The legislative move comes against a backdrop of mounting national outrage following the May 15 abduction of pupils and teachers from three schools in the Ahoro Esinle and Yawota communities of Oriire Local Government Area, Oyo State. Armed men invaded the schools, seized scores of pupils and staff, and killed two teachers in the process, an attack widely regarded as among the most consequential school invasions since the Chibok and Dapchi abductions in Nigeria’s northeast.

As lawmakers resumed plenary on Tuesday following the Sallah recess, the Senate condemned the assault and observed a one minute silence for the slain teachers.
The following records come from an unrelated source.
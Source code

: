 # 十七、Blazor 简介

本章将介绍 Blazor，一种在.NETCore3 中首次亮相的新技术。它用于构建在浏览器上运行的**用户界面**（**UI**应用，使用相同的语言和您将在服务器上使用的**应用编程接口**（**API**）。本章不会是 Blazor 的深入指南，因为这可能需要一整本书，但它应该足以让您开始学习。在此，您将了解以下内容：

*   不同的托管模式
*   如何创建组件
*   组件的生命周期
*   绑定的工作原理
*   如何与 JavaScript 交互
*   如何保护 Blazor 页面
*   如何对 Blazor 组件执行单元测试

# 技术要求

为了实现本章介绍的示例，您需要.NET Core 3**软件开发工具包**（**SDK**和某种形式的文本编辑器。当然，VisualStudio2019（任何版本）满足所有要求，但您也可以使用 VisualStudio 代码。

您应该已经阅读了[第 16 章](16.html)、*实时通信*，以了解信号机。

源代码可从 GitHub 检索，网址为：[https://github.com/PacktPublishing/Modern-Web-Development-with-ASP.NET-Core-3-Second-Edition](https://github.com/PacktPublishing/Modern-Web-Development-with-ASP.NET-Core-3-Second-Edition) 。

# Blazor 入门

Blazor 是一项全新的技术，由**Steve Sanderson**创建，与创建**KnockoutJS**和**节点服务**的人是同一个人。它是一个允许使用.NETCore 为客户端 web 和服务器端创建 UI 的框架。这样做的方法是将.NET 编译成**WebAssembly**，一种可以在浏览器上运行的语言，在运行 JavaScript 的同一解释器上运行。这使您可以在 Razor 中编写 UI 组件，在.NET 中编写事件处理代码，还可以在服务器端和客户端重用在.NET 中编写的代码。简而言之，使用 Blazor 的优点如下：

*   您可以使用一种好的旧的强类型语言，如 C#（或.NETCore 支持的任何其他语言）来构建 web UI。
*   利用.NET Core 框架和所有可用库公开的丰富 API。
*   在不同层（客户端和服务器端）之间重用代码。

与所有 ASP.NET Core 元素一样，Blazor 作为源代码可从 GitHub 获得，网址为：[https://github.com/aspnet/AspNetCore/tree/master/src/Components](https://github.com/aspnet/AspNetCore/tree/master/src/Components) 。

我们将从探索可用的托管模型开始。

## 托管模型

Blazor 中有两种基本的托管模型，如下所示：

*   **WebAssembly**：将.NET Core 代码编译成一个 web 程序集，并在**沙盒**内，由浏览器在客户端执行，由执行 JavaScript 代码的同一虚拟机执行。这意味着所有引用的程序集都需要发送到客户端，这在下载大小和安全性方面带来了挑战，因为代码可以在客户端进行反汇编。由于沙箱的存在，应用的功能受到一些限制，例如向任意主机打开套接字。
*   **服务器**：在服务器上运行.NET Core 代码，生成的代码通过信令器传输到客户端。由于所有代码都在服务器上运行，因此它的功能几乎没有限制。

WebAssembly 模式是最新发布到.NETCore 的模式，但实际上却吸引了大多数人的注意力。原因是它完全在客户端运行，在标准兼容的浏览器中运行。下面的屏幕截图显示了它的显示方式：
Senate President Godswill Akpabio described the incident as a tragedy that strikes at the heart of the nation’s future, arguing that attacks on schools amount to an assault on Nigeria’s collective humanity and reinforce the urgency of structural security reform.

The state police conversation is not new to Nigerian public discourse. Proponents, including successive committees of the National Economic Council and the 2014 National Conference, have long argued that decentralised policing would deepen intelligence gathering, strengthen community based security operations, and enable faster response to localised threats. Supporters maintain that state police formations would complement, rather than replace, federal agencies in confronting banditry, kidnapping, communal clashes and other violent crimes that have persisted across the North West, North Central and parts of the South.

Critics, however, have historically raised concerns about potential abuse by state governors, funding sustainability and the risk of political weaponisation, concerns that have repeatedly slowed previous reform efforts.

President Bola Tinubu has thrown his weight behind the reform on multiple occasions. During the Eid el Fitr visit by members of the National Assembly, the President formally requested that lawmakers expedite action on the constitutional process for the creation of state police. At a separate engagement with the 36 state governors, he assured that state policing “had come to stay,” a position widely interpreted as a decisive shift in federal posture on the long debated issue.

The current Nigeria Police Force, structured as a single centralised institution under Section 214 of the 1999 Constitution, has long been criticised as overstretched. With a personnel strength estimated at roughly 370,000 officers serving a population of more than 220 million, Nigeria falls significantly below the United Nations recommended ratio of one police officer to 450 citizens. Analysts and security stakeholders have repeatedly cited this gap as a major driver of the country’s security deficit.

If passed, the proposed constitutional amendments would mark the most significant restructuring of Nigeria’s policing framework since the dissolution of regional police formations in 1966.